Mam faceta, który oprócz wielu wspaniałych zalet ma kilka bardzo poważnych wad. Właściwie to nawet nie wiem czy jeszcze jesteśmy razem, bo właśnie się ode mnie wyprowadził. Niby nic w tym dziwnego, ludzie są ze sobą a potem się rozstają, normalka, jak w życiu.

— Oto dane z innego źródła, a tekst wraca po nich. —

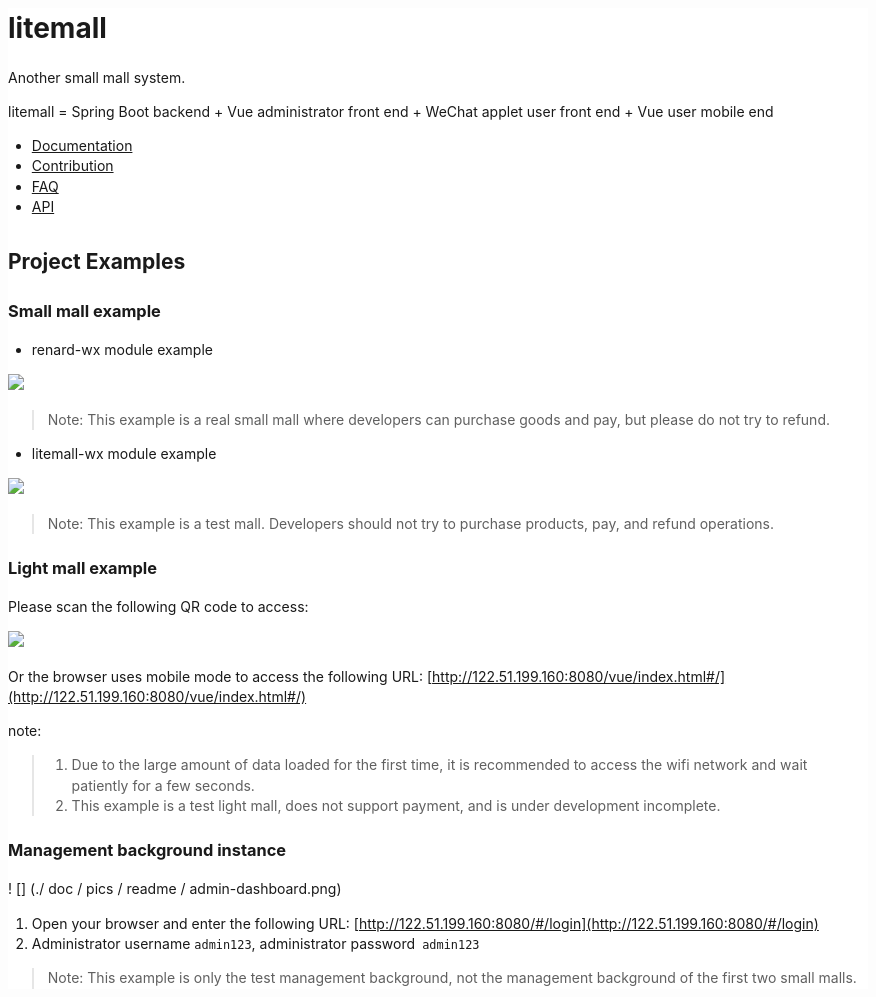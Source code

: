 # litemall

Another small mall system.

litemall = Spring Boot backend + Vue administrator front end + WeChat applet user front end + Vue user mobile end

* [Documentation](https://linlinjava.gitbook.io/litemall)
* [Contribution](https://linlinjava.gitbook.io/litemall/contribute)
* [FAQ](https://linlinjava.gitbook.io/litemall/faq)
* [API](https://linlinjava.gitbook.io/litemall/api)

## Project Examples

### Small mall example

* renard-wx module example

![](./doc/pics/readme/renard_wx_demo.png)

> Note: This example is a real small mall where developers can purchase goods and pay, but please do not try to refund.

* litemall-wx module example

![](./doc/pics/readme/litemall_wx_demo.png)

> Note: This example is a test mall. Developers should not try to purchase products, pay, and refund operations.

### Light mall example

Please scan the following QR code to access:

![](./doc/pics/readme/mobmall.png)

Or the browser uses mobile mode to access the following URL: [http://122.51.199.160:8080/vue/index.html#/](http://122.51.199.160:8080/vue/index.html#/)

note:
> 1. Due to the large amount of data loaded for the first time, it is recommended to access the wifi network and wait patiently for a few seconds.
> 2. This example is a test light mall, does not support payment, and is under development incomplete.

### Management background instance

! [] (./ doc / pics / readme / admin-dashboard.png)

1. Open your browser and enter the following URL: [http://122.51.199.160:8080/#/login](http://122.51.199.160:8080/#/login)
2. Administrator username `admin123`, administrator password` admin123`
> Note: This example is only the test management background, not the management background of the first two small malls.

Niestety u nas ten stan - to znaczy wyprowadzania się a potem sprowadzania z powrotem, wydaje się być permanentny. Jesteśmy ze sobą prawie trzy lata. Przez ten czas On wyprowadzał się do mamusi mniej więcej raz na trzy, czasem cztery miesiące. Zwykle po tygodniu pisze do mnie maila, albo SMS-a - pytając dlaczego zniszczyłam taki piękny związek i jak mogę być taka pozbawiona ludzkich uczuć. On tak pisze do mnie - choć to przecież nie ja zabieram szczoteczkę do zębów i kapcie mówiąc, że dalej tak nie mogę żyć.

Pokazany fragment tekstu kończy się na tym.